Well, you have configured your squid to be transparent. Sorry, but I guess you should go and learn a little bit about networking before setting up such stuff.

Anyways:

First, you do not want to “access” you squid as it is not at all a web server! You will see on the logs if Squid is working properly or you might want to browse some sites (Search for “Am I behind a proxy?” or so) which will tell you if you use a cache.
Second, If your Squid should act as a transparent cache you should take care network packets trying by default to access the Internet gets properly redirected to the Squid host. This can (more or less) only be done on your default gateway for your local network.
Third, as your Squid hosts does have just a single IP and is in the same network as your clients you will additionally to step 2 NAT the source of the packets, too.

So before trying to falsely access Squid you should make sure your clients requests get properly forwarded to Squid. If this works, you can configure Squid.

Workaround
I would suggest to configure your clients to use Squid. This would skip the need to re-configure your firewall/ gateway and is (in your environment) possibly the easier way to do so. So not being a transparent proxy is in some ways much easier to configure.


#3

Knebb,

I was afraid of having to double NAT and wasn’t sure how squid operated because our filter doesn’t double NAT and it is transparent too. If you bothered to read my post instead of providing an off the cuff bitchy response, " you should go and learn a little bit about networking", then you might have been more helpful than you are currently being.

As I read it it said to access squid use port 3128. To me that meant a web interface for managing the cache and stuff. Apparently not. No, I have to have squid transparent because I cannot and will not singlehandedly configure a few thousand student owned (BYOD) laptops.


#4

Have you read further than “…stuff.”?

Part 1 (access) I have explained in my post. You got it.
Part 2 (NAT) I explained as well.
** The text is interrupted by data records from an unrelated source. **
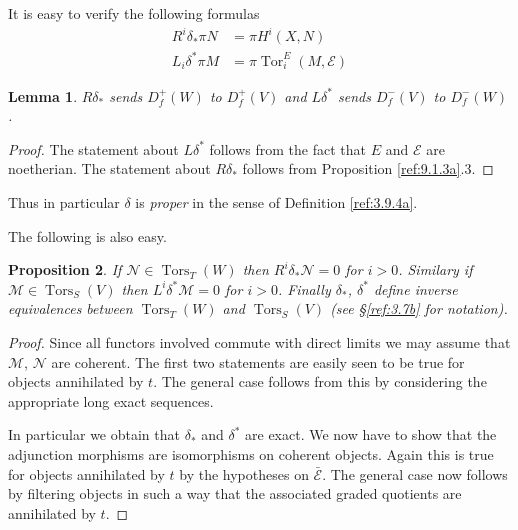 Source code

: \documentclass{amsproc}
\def\Escr{{\mathcal E}}
\def\Mscr{{\mathcal M}}
\def\Nscr{{\mathcal N}}
\def\Tors{\operatorname{Tors}}
\def\Tor{\operatorname {Tor}}
\def\Tors{\operatorname {Tors}}
\newtheorem{lemmas}{Lemma}[subsection]
\newtheorem{propositions}[lemmas]{Proposition}
\theoremstyle{definition}
\theoremstyle{remark}
\numberwithin{equation}{section}
\numberwithin{table}{section}
\numberwithin{figure}{section}
\begin{document}
It is easy to verify the following formulas
\begin{equation}
\label{ref:9.5a}
\begin{split}
R^i\delta_\ast \pi N&= \pi H^i(X,N)\\
L_i\delta^\ast \pi M&= \pi \Tor^E_i(M,\Escr)
\end{split}
\end{equation}
\begin{lemmas}
$R\delta_\ast$ sends $D^+_f(W)$ to $D^+_f(V)$ and
$L\delta^\ast$ sends $D^-_f(V)$ to $D^-_f(W)$.
\end{lemmas} 
\begin{proof} The statement about $L\delta^\ast$ follows from the fact
that $E$ and $\Escr$ are noetherian. The statement about $R\delta_\ast$
follows from Proposition \ref{ref:9.1.3a}.3.
\end{proof}
Thus in particular $\delta$ is \emph{proper} in the sense of
Definition \ref{ref:3.9.4a}.

The following is also easy.

\begin{propositions}
\label{ref:9.1.6a}
If $\Nscr\in \Tors_T(W)$ then $R^i\delta_\ast\Nscr=0$ for $i>0$. 
Similary if $\Mscr\in \Tors_S(V)$ then $L^i\delta^\ast \Mscr=0$ for
$i>0$. Finally $\delta_\ast$, $\delta^\ast$ define inverse equivalences 
between
$\Tors_T(W)$ and $\Tors_S(V)$ (see \S\ref{ref:3.7b} for notation).
\end{propositions}
\begin{proof} Since all functors involved commute with direct limits we
may assume that $\Mscr$, $\Nscr$ are coherent. The first two statements
are easily seen to be true for objects annihilated by $t$. The general
case follows from this by considering the appropriate long exact
sequences.

In particular we obtain that $\delta_\ast$ and $\delta^\ast$ are
exact.  We now have to show that the adjunction morphisms are
isomorphisms on coherent objects.  Again this is true for objects
annihilated by $t$ by the hypotheses on $\bar{\Escr}$. The general
case now follows by filtering objects in such a way that the
associated graded quotients are annihilated by $t$.
\end{proof}
\end{document}
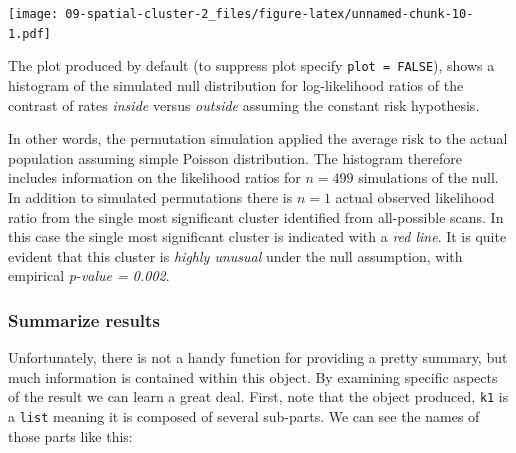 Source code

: \documentclass[
]{book}
\newenvironment{Shaded}{\begin{snugshade}}{\end{snugshade}}
\newcommand{\AttributeTok}[1]{\textcolor[rgb]{0.77,0.63,0.00}{#1}}
\newcommand{\DecValTok}[1]{\textcolor[rgb]{0.00,0.00,0.81}{#1}}
\newcommand{\FloatTok}[1]{\textcolor[rgb]{0.00,0.00,0.81}{#1}}
\newcommand{\FunctionTok}[1]{\textcolor[rgb]{0.00,0.00,0.00}{#1}}
\newcommand{\NormalTok}[1]{#1}
\newcommand{\OtherTok}[1]{\textcolor[rgb]{0.56,0.35,0.01}{#1}}
\newcommand{\SpecialCharTok}[1]{\textcolor[rgb]{0.00,0.00,0.00}{#1}}
\begin{document}
\begin{Shaded}
\end{Shaded}

\texttt{[image: 09-spatial-cluster-2\_files/figure-latex/unnamed-chunk-10-1.pdf]}

The plot produced by default (to suppress plot specify \texttt{plot\ =\ FALSE}), shows a histogram of the simulated null distribution for log-likelihood ratios of the contrast of rates \emph{inside} versus \emph{outside} assuming the constant risk hypothesis.

In other words, the permutation simulation applied the average risk to the actual population assuming simple Poisson distribution. The histogram therefore includes information on the likelihood ratios for \(n=499\) simulations of the null. In addition to simulated permutations there is \(n=1\) actual observed likelihood ratio from the single most significant cluster identified from all-possible scans. In this case the single most significant cluster is indicated with a \emph{red line}. It is quite evident that this cluster is \emph{highly unusual} under the null assumption, with empirical \emph{p-value = 0.002}.

\hypertarget{summarize-results}{%
\subsubsection{Summarize results}\label{summarize-results}}

Unfortunately, there is not a handy function for providing a pretty summary, but much information is contained within this object. By examining specific aspects of the result we can learn a great deal. First, note that the object produced, \texttt{k1} is a \texttt{list} meaning it is composed of several sub-parts. We can see the names of those parts like this:
\end{document}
My fault I missed the part where you were telling us you are aware of it.
Part 3 (not-transparent) was a suggestion without knowing your local environment. Indeed, now knowing it this is not a working solution.

So what you can do is proper doubleNATing on your filter, excluding packets from the Squid host.
Or configure your UCS-Squid to be the man-in-the-middle between filter and firewall (or acting as a local gateway in front of the filter) by indeed using two NICs. And yes, in both cases you need th ip_forward to be enabled to route all other traffic. For the http-part you will not need the forwarding…

So you might have enough information to decide how to setup. Depends on your environment and your knowledge (which both I am not aware of).

Oh, BTW:
As you mentioned thousands of devices be aware of the performance pitfalls! Squid needs fast disks. FAST! REALLY FAST! And Memory, RAM. Lots of.
IF one of these two items is not given you will have a bottleneck and your performance will be lower than you might have expected.
And, be aware, Squid in transparent mode does not handle https-traffic. So you might catch only few requests as currently most of Internet sites are protected by https.

BTW2: There is the possibility of automated proxy provisioning script with PAC. See if it will help you: See here. This way you might catch https-traffic as well?